One of the most effective strategies to prevent waste in the first place is to craft the design and manufacture of consumer products to minimize waste and environmental impact during every stage of the product's life cycle: production, use, and end-of-life. By placing more responsibility on the entities with the greatest opportunities to minimize environmental impacts, environmental sustainability for consumer products can most effectively and efficiently be achieved.
Product Stewardship (PS) is the act of minimizing the health, safety, environmental, and social impacts of a product and its packaging throughout all life cycle stages, while also maximizing economic benefits. The producer of the product has the greatest ability to minimize adverse impacts, but other stakeholders, such as suppliers, retailers, and consumers, also play a role. Stewardship can be either voluntary or required by law.
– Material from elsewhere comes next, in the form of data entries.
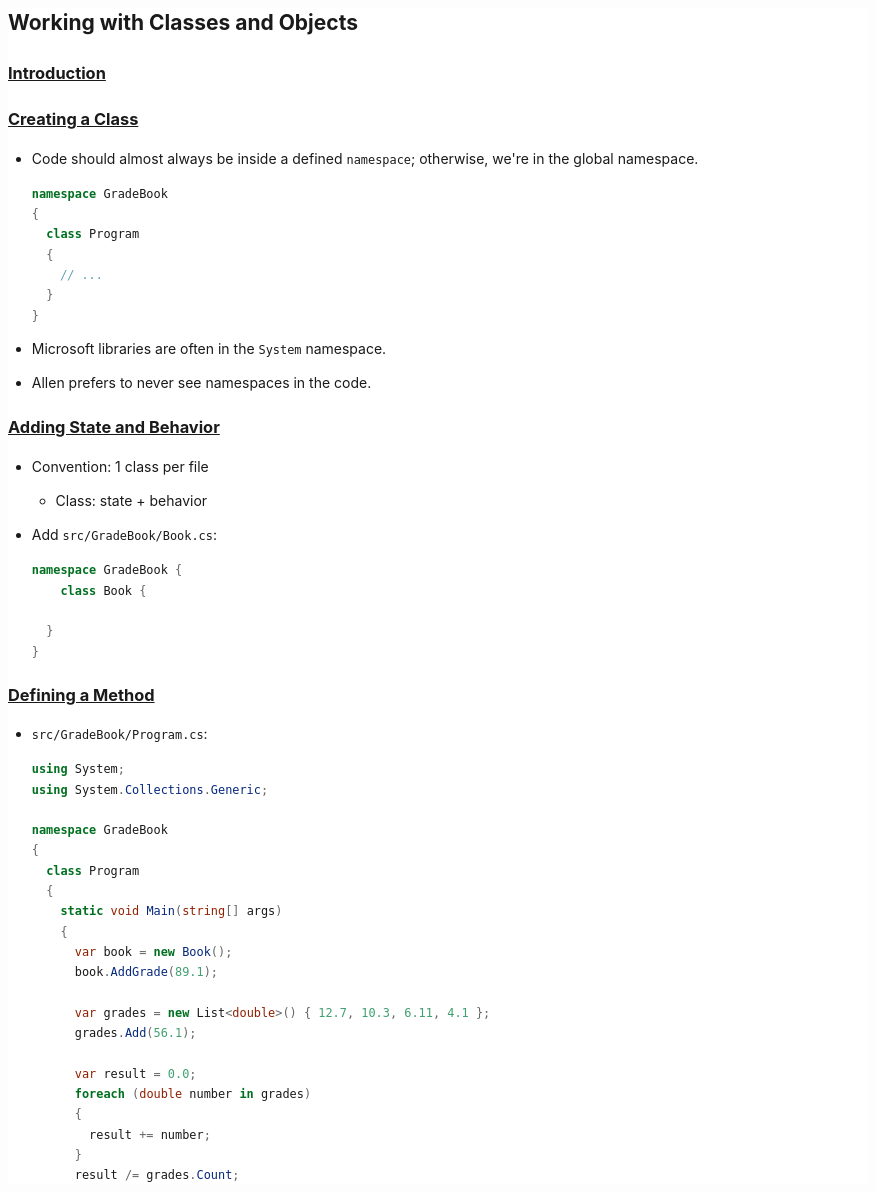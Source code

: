 ## Working with Classes and Objects

### [Introduction](https://app.pluralsight.com/course-player?clipId=1acccfd3-3a64-4719-9bbb-8dc3a43b1c64)

### [Creating a Class](https://app.pluralsight.com/course-player?clipId=893b69a0-e3a1-4807-a1fb-0d966614fcd1)

- Code should almost always be inside a defined `namespace`; otherwise, we're in the global namespace.

  ```cs
  namespace GradeBook
  {
    class Program
    {
      // ...
    }
  }
  ```

- Microsoft libraries are often in the `System` namespace.
- Allen prefers to never see namespaces in the code.

### [Adding State and Behavior](https://app.pluralsight.com/course-player?clipId=219579ef-110d-476a-ba4e-ef31d97a1b8f)

- Convention: 1 class per file
  - Class: state + behavior
- Add `src/GradeBook/Book.cs`:

  ```cs
  namespace GradeBook {
      class Book {

    }
  }
  ```

### [Defining a Method](https://app.pluralsight.com/course-player?clipId=a0d44461-bcb4-4c65-be0c-ba202e7abe4d)

- `src/GradeBook/Program.cs`:

  ```cs
  using System;
  using System.Collections.Generic;

  namespace GradeBook
  {
    class Program
    {
      static void Main(string[] args)
      {
        var book = new Book();
        book.AddGrade(89.1);

        var grades = new List<double>() { 12.7, 10.3, 6.11, 4.1 };
        grades.Add(56.1);

        var result = 0.0;
        foreach (double number in grades)
        {
          result += number;
        }
        result /= grades.Count;
  ```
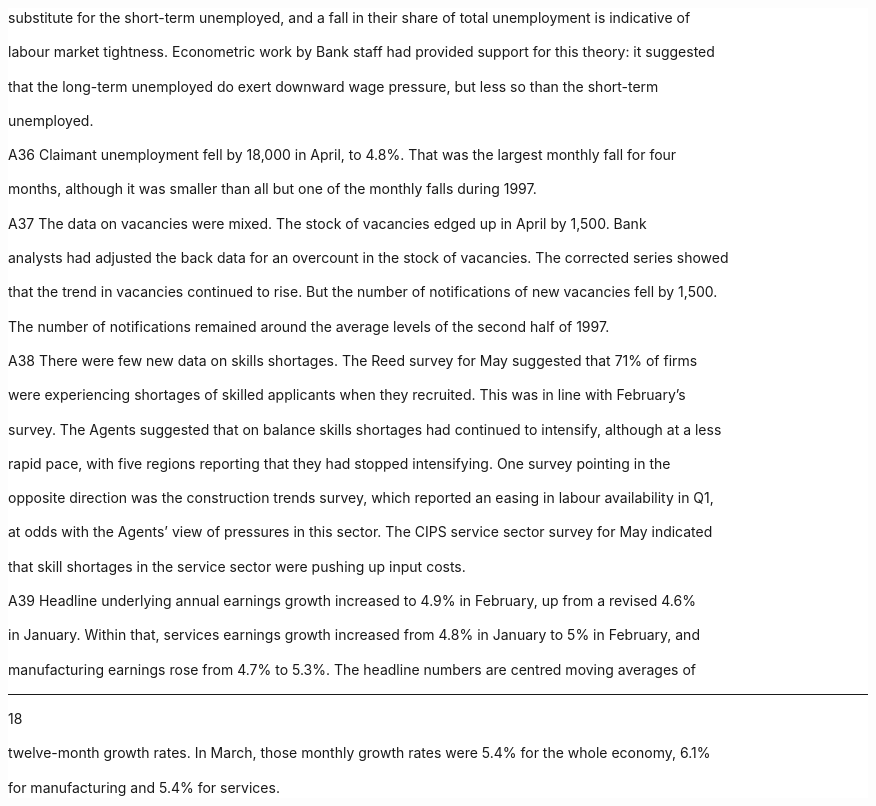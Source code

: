 substitute for the short-term unemployed, and a fall in their share of total unemployment is indicative of

labour market tightness. Econometric work by Bank staff had provided support for this theory: it suggested

that the long-term unemployed do exert downward wage pressure, but less so than the short-term

unemployed.

A36 Claimant unemployment fell by 18,000 in April, to 4.8%. That was the largest monthly fall for four

months, although it was smaller than all but one of the monthly falls during 1997.

A37 The data on vacancies were mixed. The stock of vacancies edged up in April by 1,500. Bank

analysts had adjusted the back data for an overcount in the stock of vacancies. The corrected series showed

that the trend in vacancies continued to rise. But the number of notifications of new vacancies fell by 1,500.

The number of notifications remained around the average levels of the second half of 1997.

A38 There were few new data on skills shortages. The Reed survey for May suggested that 71% of firms

were experiencing shortages of skilled applicants when they recruited. This was in line with February’s

survey. The Agents suggested that on balance skills shortages had continued to intensify, although at a less

rapid pace, with five regions reporting that they had stopped intensifying. One survey pointing in the

opposite direction was the construction trends survey, which reported an easing in labour availability in Q1,

at odds with the Agents’ view of pressures in this sector. The CIPS service sector survey for May indicated

that skill shortages in the service sector were pushing up input costs.

A39 Headline underlying annual earnings growth increased to 4.9% in February, up from a revised 4.6%

in January. Within that, services earnings growth increased from 4.8% in January to 5% in February, and

manufacturing earnings rose from 4.7% to 5.3%. The headline numbers are centred moving averages of


-----

18

twelve-month growth rates. In March, those monthly growth rates were 5.4% for the whole economy, 6.1%

for manufacturing and 5.4% for services.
Vermont's Product Stewardship Programs
Vermont has five product stewardship programs, which are required by Extended Producer Responsibility (EPR) legislation and ensure that convenient and environmentally sound recycling options exist for the specified materials. More information on these programs is available via the links at the top of this page.
Vermont's Extended Producer Responsibility Laws
The following EPR laws have been passed in Vermont:
- Certain Dry-Cell Batteries: Act 95– effective beginning 1992
- Automobile Switches: Act 117– effective July 1, 2006
- Mercury Thermostats: Act 149– effective July 1, 2008
- Electronic Waste: Act 79 – effective January 1, 2011.